New Podcast
SAND (Science and Nonduality) has just released a new podcast with me, Here-Now-Being:
My Books
For those of you who don’t know, I have 5 published books. They are all in some way about seeing through (and waking up from) the imaginary problems created by conceptual thought, and discovering the aliveness, openness and immediacy here-now. My books always encourage the reader to investigate directly rather than holding onto beliefs or second-hand ideas.
Bare-Bones Meditation: Waking Up from the Story of My Life, published in 1996, is a spiritual memoir focusing largely on the years I spent working with Toni Packer while on staff at Springwater Center in rural northwestern New York. Toni was a former Zen teacher who resonated deeply with J. Krishnamurti, and she left traditional Zen behind to work in a more open way. The book also covers some of my early life, my sobering up from near fatal alcohol addiction with a remarkable therapist who had a unique approach, my time in the anti-imperialist left, and my experiences in Zen, practicing with Sojun Mel Weitsman, Charlotte Joko Beck and others.
Awake in the Heartland: The Ecstasy of What Is, first published in 2003, combines personal narrative with expository writing about nonduality and poetic prose.
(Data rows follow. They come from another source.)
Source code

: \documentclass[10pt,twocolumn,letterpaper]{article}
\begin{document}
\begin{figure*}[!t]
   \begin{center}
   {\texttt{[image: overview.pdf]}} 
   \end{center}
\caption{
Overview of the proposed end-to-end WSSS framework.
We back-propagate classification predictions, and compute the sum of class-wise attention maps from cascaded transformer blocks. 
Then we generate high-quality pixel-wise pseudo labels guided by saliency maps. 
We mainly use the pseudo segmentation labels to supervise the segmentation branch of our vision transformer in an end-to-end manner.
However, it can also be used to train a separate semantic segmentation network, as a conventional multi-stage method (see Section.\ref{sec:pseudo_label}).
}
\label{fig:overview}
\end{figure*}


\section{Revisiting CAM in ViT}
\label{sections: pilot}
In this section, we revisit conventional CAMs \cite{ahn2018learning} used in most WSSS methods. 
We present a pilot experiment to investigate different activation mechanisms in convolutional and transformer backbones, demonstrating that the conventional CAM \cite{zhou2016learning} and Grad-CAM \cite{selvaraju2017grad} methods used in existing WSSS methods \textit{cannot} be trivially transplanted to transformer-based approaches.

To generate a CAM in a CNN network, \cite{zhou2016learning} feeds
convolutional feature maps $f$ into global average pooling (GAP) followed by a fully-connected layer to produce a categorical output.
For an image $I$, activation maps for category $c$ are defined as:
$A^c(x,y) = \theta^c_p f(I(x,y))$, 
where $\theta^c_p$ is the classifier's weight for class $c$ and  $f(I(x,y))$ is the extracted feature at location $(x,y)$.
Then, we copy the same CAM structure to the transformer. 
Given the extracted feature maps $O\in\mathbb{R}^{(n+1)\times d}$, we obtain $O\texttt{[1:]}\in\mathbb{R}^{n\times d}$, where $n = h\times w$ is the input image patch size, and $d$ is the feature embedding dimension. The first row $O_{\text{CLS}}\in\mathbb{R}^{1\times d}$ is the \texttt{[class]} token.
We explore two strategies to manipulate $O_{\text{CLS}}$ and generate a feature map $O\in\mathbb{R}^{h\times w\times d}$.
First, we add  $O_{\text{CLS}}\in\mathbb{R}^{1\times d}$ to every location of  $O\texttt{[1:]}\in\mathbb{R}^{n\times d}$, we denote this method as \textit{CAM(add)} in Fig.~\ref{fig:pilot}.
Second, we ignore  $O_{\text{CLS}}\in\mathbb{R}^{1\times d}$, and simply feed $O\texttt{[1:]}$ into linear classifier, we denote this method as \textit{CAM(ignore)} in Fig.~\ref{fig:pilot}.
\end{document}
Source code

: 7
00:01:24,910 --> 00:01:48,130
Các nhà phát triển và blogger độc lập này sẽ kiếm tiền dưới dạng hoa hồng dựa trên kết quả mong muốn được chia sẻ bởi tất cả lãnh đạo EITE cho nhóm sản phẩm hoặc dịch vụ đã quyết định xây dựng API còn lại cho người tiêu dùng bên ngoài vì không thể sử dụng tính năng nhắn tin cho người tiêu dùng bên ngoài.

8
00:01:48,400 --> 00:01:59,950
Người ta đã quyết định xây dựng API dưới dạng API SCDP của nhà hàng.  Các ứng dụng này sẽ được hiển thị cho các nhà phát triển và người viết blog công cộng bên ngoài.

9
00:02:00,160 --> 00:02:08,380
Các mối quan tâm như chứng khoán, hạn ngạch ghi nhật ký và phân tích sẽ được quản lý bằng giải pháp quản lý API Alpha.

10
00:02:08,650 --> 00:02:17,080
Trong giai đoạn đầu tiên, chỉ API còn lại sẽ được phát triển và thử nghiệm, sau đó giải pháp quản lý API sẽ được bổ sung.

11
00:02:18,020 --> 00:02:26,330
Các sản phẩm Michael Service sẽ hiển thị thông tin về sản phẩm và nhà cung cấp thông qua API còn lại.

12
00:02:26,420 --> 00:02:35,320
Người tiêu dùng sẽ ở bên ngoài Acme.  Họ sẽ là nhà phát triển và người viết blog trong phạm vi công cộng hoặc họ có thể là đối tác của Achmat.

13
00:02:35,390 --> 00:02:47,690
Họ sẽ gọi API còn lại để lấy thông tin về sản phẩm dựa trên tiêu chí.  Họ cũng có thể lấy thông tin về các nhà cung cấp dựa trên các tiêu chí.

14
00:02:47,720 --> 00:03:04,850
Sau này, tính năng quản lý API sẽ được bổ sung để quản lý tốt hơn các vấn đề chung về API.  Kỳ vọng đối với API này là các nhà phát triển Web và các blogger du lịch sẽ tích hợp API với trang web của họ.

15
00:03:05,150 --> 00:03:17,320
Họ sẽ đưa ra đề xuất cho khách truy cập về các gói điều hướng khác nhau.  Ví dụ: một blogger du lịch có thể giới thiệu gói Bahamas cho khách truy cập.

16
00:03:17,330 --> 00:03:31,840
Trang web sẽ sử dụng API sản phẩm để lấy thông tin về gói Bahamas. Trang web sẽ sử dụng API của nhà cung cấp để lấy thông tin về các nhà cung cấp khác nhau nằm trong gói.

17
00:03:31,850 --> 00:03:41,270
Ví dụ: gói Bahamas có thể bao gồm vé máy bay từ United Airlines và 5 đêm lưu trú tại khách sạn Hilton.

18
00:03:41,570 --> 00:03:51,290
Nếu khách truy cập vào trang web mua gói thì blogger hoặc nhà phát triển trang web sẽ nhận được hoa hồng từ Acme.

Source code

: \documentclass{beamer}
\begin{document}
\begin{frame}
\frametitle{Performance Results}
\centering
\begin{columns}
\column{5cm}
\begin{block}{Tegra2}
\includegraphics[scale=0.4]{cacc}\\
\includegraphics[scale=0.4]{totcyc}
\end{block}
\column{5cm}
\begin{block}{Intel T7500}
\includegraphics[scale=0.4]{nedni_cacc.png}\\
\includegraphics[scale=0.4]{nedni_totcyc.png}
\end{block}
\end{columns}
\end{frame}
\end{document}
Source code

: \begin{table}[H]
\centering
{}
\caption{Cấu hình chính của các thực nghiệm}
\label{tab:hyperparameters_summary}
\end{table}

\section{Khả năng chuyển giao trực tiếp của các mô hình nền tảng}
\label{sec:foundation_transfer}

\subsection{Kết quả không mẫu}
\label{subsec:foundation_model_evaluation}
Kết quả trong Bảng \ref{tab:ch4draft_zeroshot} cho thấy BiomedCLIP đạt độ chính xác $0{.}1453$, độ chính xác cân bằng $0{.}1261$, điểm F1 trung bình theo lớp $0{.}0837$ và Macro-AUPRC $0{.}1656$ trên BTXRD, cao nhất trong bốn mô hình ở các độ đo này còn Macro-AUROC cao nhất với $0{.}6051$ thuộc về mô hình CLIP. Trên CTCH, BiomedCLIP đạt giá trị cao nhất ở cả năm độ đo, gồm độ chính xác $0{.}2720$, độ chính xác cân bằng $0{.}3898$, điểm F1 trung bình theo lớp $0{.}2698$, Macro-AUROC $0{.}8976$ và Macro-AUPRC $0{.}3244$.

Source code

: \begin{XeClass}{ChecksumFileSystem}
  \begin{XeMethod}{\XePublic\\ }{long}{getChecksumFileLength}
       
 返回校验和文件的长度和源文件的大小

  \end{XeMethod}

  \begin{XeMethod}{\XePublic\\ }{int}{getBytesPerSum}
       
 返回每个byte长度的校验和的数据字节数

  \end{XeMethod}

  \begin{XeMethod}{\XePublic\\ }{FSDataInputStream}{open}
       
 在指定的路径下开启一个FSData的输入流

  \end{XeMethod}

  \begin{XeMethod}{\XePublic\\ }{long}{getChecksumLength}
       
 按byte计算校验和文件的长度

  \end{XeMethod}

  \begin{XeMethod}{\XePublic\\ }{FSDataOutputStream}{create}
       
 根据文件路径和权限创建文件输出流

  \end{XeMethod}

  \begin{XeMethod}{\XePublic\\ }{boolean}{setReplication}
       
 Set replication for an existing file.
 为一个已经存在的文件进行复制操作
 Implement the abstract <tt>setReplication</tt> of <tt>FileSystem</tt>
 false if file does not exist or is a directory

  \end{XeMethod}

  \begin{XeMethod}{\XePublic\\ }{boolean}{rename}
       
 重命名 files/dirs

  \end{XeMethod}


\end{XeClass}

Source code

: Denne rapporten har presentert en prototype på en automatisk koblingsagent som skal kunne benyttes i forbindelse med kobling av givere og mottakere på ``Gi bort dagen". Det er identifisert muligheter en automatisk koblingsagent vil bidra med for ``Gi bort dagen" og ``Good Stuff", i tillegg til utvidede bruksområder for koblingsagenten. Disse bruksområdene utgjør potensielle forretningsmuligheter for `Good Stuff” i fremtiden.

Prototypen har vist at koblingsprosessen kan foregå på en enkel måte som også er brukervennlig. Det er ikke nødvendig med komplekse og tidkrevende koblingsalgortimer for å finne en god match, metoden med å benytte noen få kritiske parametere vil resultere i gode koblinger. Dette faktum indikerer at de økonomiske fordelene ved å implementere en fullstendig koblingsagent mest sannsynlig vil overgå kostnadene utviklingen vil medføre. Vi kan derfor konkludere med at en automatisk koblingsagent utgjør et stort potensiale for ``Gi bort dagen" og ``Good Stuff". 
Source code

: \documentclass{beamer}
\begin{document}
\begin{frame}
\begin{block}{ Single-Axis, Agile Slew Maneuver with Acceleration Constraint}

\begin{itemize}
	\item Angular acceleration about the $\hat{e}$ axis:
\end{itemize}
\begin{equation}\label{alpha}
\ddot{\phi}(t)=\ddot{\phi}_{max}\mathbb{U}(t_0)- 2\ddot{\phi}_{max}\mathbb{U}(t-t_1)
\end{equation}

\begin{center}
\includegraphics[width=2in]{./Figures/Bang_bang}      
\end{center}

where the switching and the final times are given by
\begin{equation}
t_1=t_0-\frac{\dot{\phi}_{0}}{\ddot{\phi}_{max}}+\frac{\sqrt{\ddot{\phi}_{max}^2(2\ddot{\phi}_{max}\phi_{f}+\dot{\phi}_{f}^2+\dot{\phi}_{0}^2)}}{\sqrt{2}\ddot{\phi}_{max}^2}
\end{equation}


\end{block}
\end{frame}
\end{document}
The personal story is about my life in middle age, partly in the California Bay Area and at Springwater, but mostly in Chicago, where I moved in 2000 to be with my mother in her final years. Like my first book, this one also has a lot of material about addiction. Unlike my first book, my perspective by this time includes not only Zen and the work of Toni Packer, but also what I’ve gleaned from my experiences spending time with several contemporary Advaita satsang teachers, along with the kind of radical nonduality that emphasizes no self, no choice, no practice, nothing to do or not do, and everything happening by itself.
Painting the Sidewalk with Water: Talks and Dialogues about Non-Duality, first published in 2010, is a collection of talks and dialogues transcribed from meetings held mostly in Chicago in the early 2000s. It gives a feeling for my meetings, and it provides a blend of the radical nondual perspective that all there is, is here-now-being, for which no practice is needed and from which no deviation is ever possible, and the meditative or contemplative approach of “being here now,” seeing through stories and beliefs and consciously shifting attention from thinking into present moment sensing and awaring.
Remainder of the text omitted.